=== EXERCISE INSTRUCTIONS ===
From the records that follow, copy every line in which "sforzo" appears.

[[ DATA IN THIS EXERCISE, beginning ]]

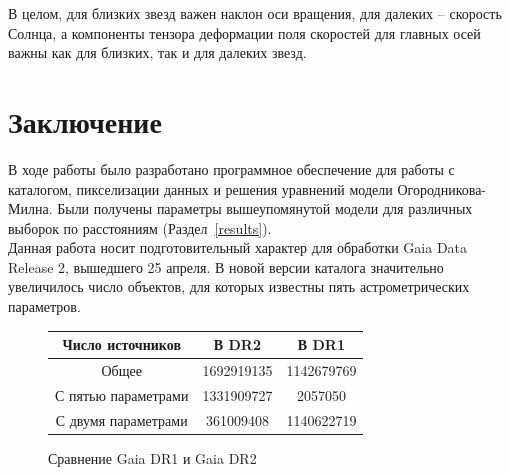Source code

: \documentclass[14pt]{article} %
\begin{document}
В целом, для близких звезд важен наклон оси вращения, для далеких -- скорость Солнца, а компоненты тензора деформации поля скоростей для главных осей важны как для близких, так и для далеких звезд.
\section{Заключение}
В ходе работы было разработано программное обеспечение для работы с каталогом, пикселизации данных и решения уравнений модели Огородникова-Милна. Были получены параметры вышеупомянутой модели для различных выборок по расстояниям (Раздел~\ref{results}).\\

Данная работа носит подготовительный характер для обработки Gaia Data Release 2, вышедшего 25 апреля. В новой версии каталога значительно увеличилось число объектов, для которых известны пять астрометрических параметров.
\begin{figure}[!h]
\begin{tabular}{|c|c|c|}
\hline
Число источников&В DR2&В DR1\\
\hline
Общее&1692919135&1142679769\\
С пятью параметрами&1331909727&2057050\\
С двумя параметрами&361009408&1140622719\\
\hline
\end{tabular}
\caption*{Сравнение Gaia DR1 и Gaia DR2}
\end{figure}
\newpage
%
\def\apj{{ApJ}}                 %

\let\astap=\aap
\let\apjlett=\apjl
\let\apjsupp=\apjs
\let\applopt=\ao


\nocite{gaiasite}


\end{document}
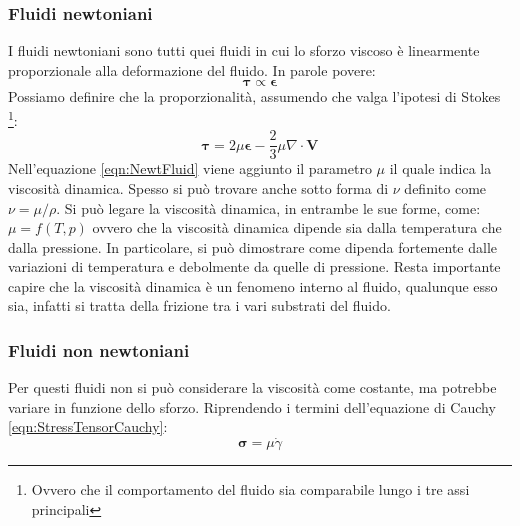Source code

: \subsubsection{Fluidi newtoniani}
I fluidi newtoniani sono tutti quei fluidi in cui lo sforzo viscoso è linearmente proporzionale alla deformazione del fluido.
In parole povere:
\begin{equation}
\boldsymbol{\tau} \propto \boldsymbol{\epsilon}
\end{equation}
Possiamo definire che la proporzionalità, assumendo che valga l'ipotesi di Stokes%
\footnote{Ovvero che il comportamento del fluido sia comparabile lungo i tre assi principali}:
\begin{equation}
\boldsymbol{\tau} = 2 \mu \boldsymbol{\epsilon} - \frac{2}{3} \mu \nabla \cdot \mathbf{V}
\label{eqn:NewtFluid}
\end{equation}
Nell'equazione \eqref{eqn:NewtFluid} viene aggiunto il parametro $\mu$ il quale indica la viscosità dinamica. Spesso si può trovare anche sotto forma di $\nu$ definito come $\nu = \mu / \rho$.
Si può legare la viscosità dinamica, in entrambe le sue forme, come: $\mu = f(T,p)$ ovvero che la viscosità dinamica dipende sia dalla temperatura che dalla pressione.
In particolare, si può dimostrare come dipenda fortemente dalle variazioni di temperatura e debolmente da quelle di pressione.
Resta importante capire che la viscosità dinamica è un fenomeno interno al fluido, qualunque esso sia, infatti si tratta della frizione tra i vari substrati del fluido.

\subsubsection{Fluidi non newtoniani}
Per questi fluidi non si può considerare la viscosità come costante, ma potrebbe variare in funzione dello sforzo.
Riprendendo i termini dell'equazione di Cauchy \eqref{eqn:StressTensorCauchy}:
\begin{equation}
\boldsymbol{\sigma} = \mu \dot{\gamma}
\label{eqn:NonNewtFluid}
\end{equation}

[[ DATA IN THIS EXERCISE, end ]]

=== TASK RESPONSE ===
I fluidi newtoniani sono tutti quei fluidi in cui lo sforzo viscoso è linearmente proporzionale alla deformazione del fluido.
Per questi fluidi non si può considerare la viscosità come costante, ma potrebbe variare in funzione dello sforzo.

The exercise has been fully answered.